“We’ve now reached a stage where the value of AI-driven drug development is no longer proven through papers or technical descriptions, but through clinical data from real patients. The recently announced Phase 2a results of Rentosertib are clear evidence of this.”

At BIO USA 2025, Insilico Medicine, a pioneer in AI-driven drug discovery, spotlighted clinical achievements over technology showcases. CEO Alex Zhavoronkov declared, “We’ve created the first case in which an AI-discovered target and an AI-designed molecule demonstrated efficacy in humans.”

The highlight was Rentosertib, an oral TNIK inhibitor for idiopathic pulmonary fibrosis (IPF), identified and designed by Insilico’s proprietary AI platform. In a Phase 2a trial published in Nature Medicine, patients demonstrated dose-dependent improvement in lung function within 12 weeks, including notable gains in forced vital capacity (FVC).

Zhavoronkov described the results as “remarkable,” emphasizing the difficulty of evaluating clinical efficacy in advanced IPF due to limited pulmonary testing. To address this, Insilico is also pursuing biomarker research to refine outcome measurements.

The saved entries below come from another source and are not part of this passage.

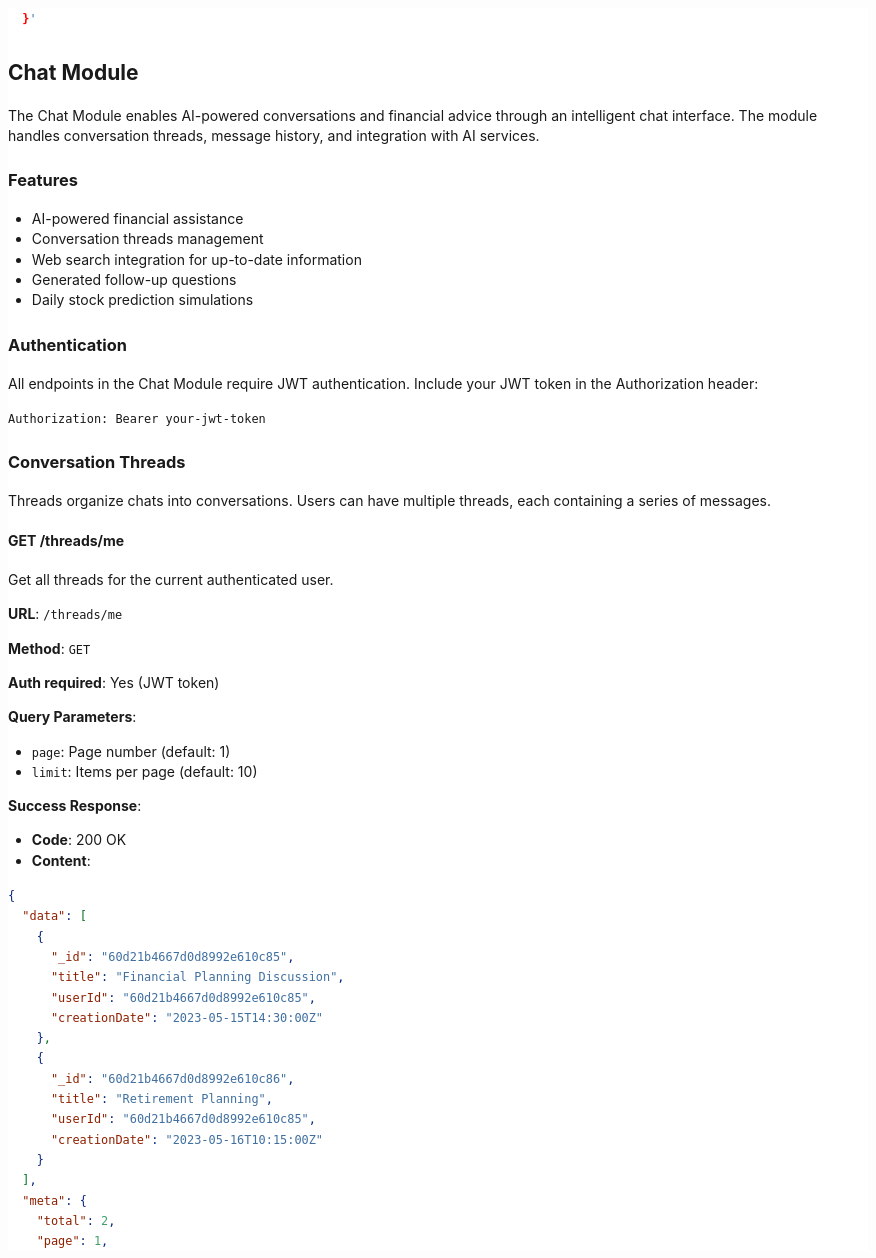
 ```bash
  }'
```

## Chat Module

The Chat Module enables AI-powered conversations and financial advice through an intelligent chat interface. The module handles conversation threads, message history, and integration with AI services.

### Features

- AI-powered financial assistance
- Conversation threads management
- Web search integration for up-to-date information
- Generated follow-up questions
- Daily stock prediction simulations

### Authentication

All endpoints in the Chat Module require JWT authentication. Include your JWT token in the Authorization header:

```
Authorization: Bearer your-jwt-token
```

### Conversation Threads

Threads organize chats into conversations. Users can have multiple threads, each containing a series of messages.

#### GET /threads/me

Get all threads for the current authenticated user.

**URL**: `/threads/me`

**Method**: `GET`

**Auth required**: Yes (JWT token)

**Query Parameters**:
- `page`: Page number (default: 1)
- `limit`: Items per page (default: 10)

**Success Response**:
- **Code**: 200 OK
- **Content**:
```json
{
  "data": [
    {
      "_id": "60d21b4667d0d8992e610c85",
      "title": "Financial Planning Discussion",
      "userId": "60d21b4667d0d8992e610c85",
      "creationDate": "2023-05-15T14:30:00Z"
    },
    {
      "_id": "60d21b4667d0d8992e610c86",
      "title": "Retirement Planning",
      "userId": "60d21b4667d0d8992e610c85",
      "creationDate": "2023-05-16T10:15:00Z"
    }
  ],
  "meta": {
    "total": 2,
    "page": 1,
``` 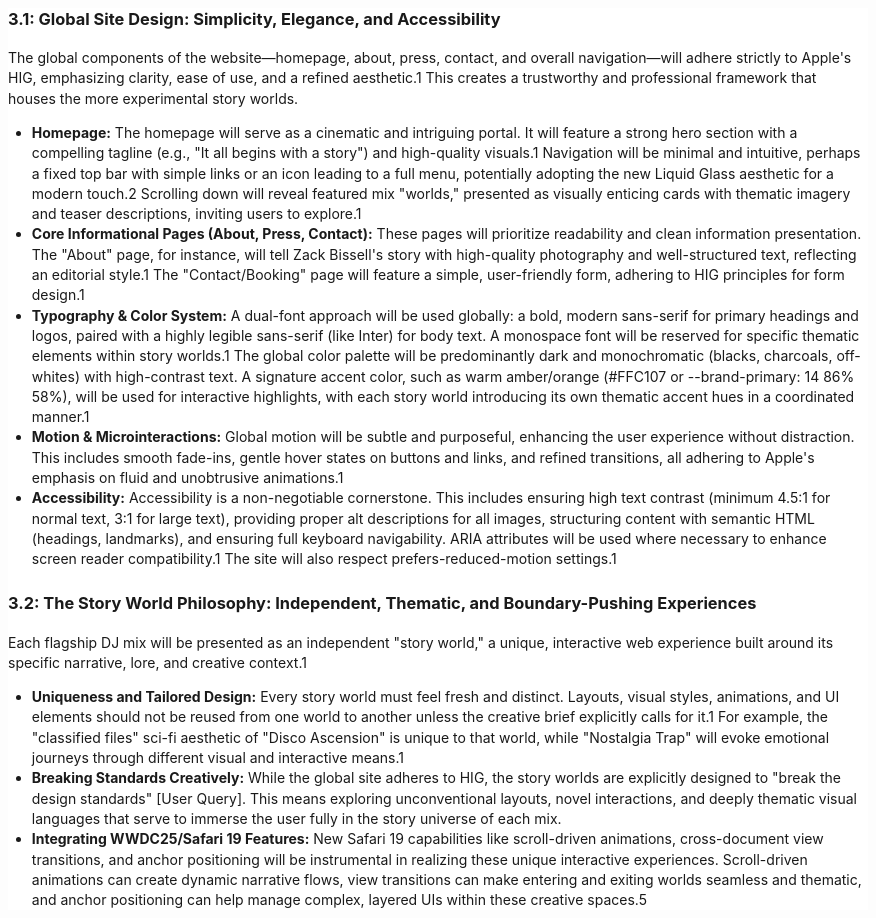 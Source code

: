 ### **3.1: Global Site Design: Simplicity, Elegance, and Accessibility**

The global components of the website—homepage, about, press, contact, and overall navigation—will adhere strictly to Apple's HIG, emphasizing clarity, ease of use, and a refined aesthetic.1 This creates a trustworthy and professional framework that houses the more experimental story worlds.

* **Homepage:** The homepage will serve as a cinematic and intriguing portal. It will feature a strong hero section with a compelling tagline (e.g., "It all begins with a story") and high-quality visuals.1 Navigation will be minimal and intuitive, perhaps a fixed top bar with simple links or an icon leading to a full menu, potentially adopting the new Liquid Glass aesthetic for a modern touch.2 Scrolling down will reveal featured mix "worlds," presented as visually enticing cards with thematic imagery and teaser descriptions, inviting users to explore.1  
* **Core Informational Pages (About, Press, Contact):** These pages will prioritize readability and clean information presentation. The "About" page, for instance, will tell Zack Bissell's story with high-quality photography and well-structured text, reflecting an editorial style.1 The "Contact/Booking" page will feature a simple, user-friendly form, adhering to HIG principles for form design.1  
* **Typography & Color System:** A dual-font approach will be used globally: a bold, modern sans-serif for primary headings and logos, paired with a highly legible sans-serif (like Inter) for body text. A monospace font will be reserved for specific thematic elements within story worlds.1 The global color palette will be predominantly dark and monochromatic (blacks, charcoals, off-whites) with high-contrast text. A signature accent color, such as warm amber/orange (\#FFC107 or \--brand-primary: 14 86% 58%), will be used for interactive highlights, with each story world introducing its own thematic accent hues in a coordinated manner.1  
* **Motion & Microinteractions:** Global motion will be subtle and purposeful, enhancing the user experience without distraction. This includes smooth fade-ins, gentle hover states on buttons and links, and refined transitions, all adhering to Apple's emphasis on fluid and unobtrusive animations.1  
* **Accessibility:** Accessibility is a non-negotiable cornerstone. This includes ensuring high text contrast (minimum 4.5:1 for normal text, 3:1 for large text), providing proper alt descriptions for all images, structuring content with semantic HTML (headings, landmarks), and ensuring full keyboard navigability. ARIA attributes will be used where necessary to enhance screen reader compatibility.1 The site will also respect prefers-reduced-motion settings.1

### **3.2: The Story World Philosophy: Independent, Thematic, and Boundary-Pushing Experiences**

Each flagship DJ mix will be presented as an independent "story world," a unique, interactive web experience built around its specific narrative, lore, and creative context.1

* **Uniqueness and Tailored Design:** Every story world must feel fresh and distinct. Layouts, visual styles, animations, and UI elements should not be reused from one world to another unless the creative brief explicitly calls for it.1 For example, the "classified files" sci-fi aesthetic of "Disco Ascension" is unique to that world, while "Nostalgia Trap" will evoke emotional journeys through different visual and interactive means.1  
* **Breaking Standards Creatively:** While the global site adheres to HIG, the story worlds are explicitly designed to "break the design standards" \[User Query\]. This means exploring unconventional layouts, novel interactions, and deeply thematic visual languages that serve to immerse the user fully in the story universe of each mix.  
* **Integrating WWDC25/Safari 19 Features:** New Safari 19 capabilities like scroll-driven animations, cross-document view transitions, and anchor positioning will be instrumental in realizing these unique interactive experiences. Scroll-driven animations can create dynamic narrative flows, view transitions can make entering and exiting worlds seamless and thematic, and anchor positioning can help manage complex, layered UIs within these creative spaces.5
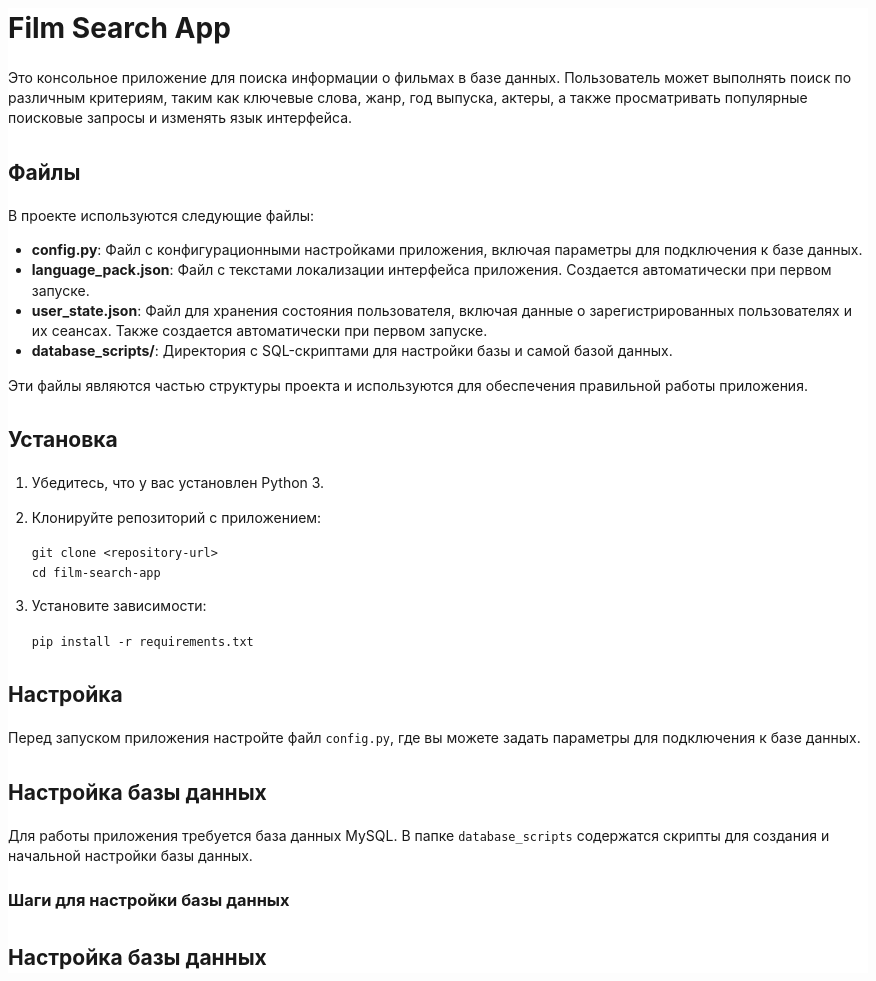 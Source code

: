 # Film Search App

Это консольное приложение для поиска информации о фильмах в базе данных. Пользователь может выполнять поиск по различным критериям, таким как ключевые слова, жанр, год выпуска, актеры, а также просматривать популярные поисковые запросы и изменять язык интерфейса.

## Файлы

В проекте используются следующие файлы:

- **config.py**: Файл с конфигурационными настройками приложения, включая параметры для подключения к базе данных.
- **language_pack.json**: Файл с текстами локализации интерфейса приложения. Создается автоматически при первом запуске.
- **user_state.json**: Файл для хранения состояния пользователя, включая данные о зарегистрированных пользователях и их сеансах. Также создается автоматически при первом запуске.
- **database_scripts/**: Директория с SQL-скриптами для настройки базы и самой базой данных.

Эти файлы являются частью структуры проекта и используются для обеспечения правильной работы приложения.

## Установка

1. Убедитесь, что у вас установлен Python 3.
2. Клонируйте репозиторий с приложением:

    ```shell
    git clone <repository-url>
    cd film-search-app
    ```

3. Установите зависимости:

    ```shell
    pip install -r requirements.txt
    ```

## Настройка

Перед запуском приложения настройте файл `config.py`, где вы можете задать параметры для подключения к базе данных.

## Настройка базы данных

Для работы приложения требуется база данных MySQL. В папке `database_scripts` содержатся скрипты для создания и начальной настройки базы данных.

### Шаги для настройки базы данных

## Настройка базы данных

In parallel, Insilico has published a series of papers in Nature Biotechnology and collaborated with the University of Toronto on a KRAS inhibitor designed using a quantum-classical hybrid model.

Another lead candidate, ISM5411, a PHD1/2 inhibitor for inflammatory bowel disease (IBD), completed Phase 1 trials in China and New Zealand. It showed strong safety due to local targeting and minimal systemic exposure. “This could offer a much-needed alternative for patients with limited options,” said Zhavoronkov.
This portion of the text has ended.